Exercise directions> The reply to the records below should contain exactly the lines from the line with "inspirado en una" through the line with "se produce en", and nothing besides.

Data provided>
○ ○ ○ ○

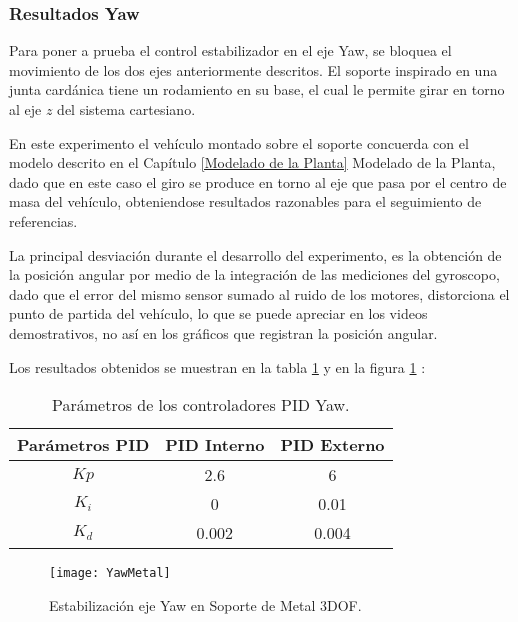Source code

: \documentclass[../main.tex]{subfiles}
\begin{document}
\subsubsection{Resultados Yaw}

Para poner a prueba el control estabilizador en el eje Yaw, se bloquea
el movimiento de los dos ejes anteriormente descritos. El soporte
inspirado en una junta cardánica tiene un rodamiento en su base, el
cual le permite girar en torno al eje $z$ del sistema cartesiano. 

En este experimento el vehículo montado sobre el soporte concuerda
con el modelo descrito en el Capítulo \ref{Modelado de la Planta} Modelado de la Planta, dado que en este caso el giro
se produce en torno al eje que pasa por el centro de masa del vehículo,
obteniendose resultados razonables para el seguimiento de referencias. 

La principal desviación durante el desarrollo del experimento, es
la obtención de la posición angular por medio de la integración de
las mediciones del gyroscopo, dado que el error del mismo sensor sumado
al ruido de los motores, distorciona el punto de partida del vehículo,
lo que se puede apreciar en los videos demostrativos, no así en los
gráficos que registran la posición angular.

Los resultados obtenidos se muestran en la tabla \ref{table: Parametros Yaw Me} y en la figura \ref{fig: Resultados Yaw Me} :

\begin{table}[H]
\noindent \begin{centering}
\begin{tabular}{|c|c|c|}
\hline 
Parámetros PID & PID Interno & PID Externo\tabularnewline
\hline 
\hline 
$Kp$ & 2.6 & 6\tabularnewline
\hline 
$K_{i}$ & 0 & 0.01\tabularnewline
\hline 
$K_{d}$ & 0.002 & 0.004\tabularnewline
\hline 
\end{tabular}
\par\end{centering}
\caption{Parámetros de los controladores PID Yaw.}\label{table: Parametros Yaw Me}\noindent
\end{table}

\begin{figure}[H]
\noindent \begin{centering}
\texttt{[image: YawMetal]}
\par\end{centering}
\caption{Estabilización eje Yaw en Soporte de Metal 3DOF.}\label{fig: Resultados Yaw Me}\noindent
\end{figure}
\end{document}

○ ○ ○ ○

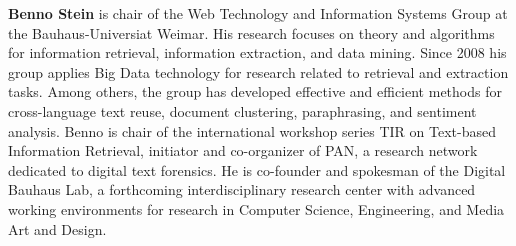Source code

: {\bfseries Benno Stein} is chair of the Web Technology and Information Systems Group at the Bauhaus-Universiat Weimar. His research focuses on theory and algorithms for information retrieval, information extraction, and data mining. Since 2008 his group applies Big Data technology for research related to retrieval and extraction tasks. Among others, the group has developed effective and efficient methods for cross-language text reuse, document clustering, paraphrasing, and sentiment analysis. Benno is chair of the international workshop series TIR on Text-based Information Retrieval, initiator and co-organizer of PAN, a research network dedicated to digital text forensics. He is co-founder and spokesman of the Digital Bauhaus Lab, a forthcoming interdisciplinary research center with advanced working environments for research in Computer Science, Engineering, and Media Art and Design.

○ ○ ○ ○

Completed exercise>
inspirado en una junta cardánica tiene un rodamiento en su base, el
cual le permite girar en torno al eje $z$ del sistema cartesiano. 

En este experimento el vehículo montado sobre el soporte concuerda
con el modelo descrito en el Capítulo \ref{Modelado de la Planta} Modelado de la Planta, dado que en este caso el giro
se produce en torno al eje que pasa por el centro de masa del vehículo,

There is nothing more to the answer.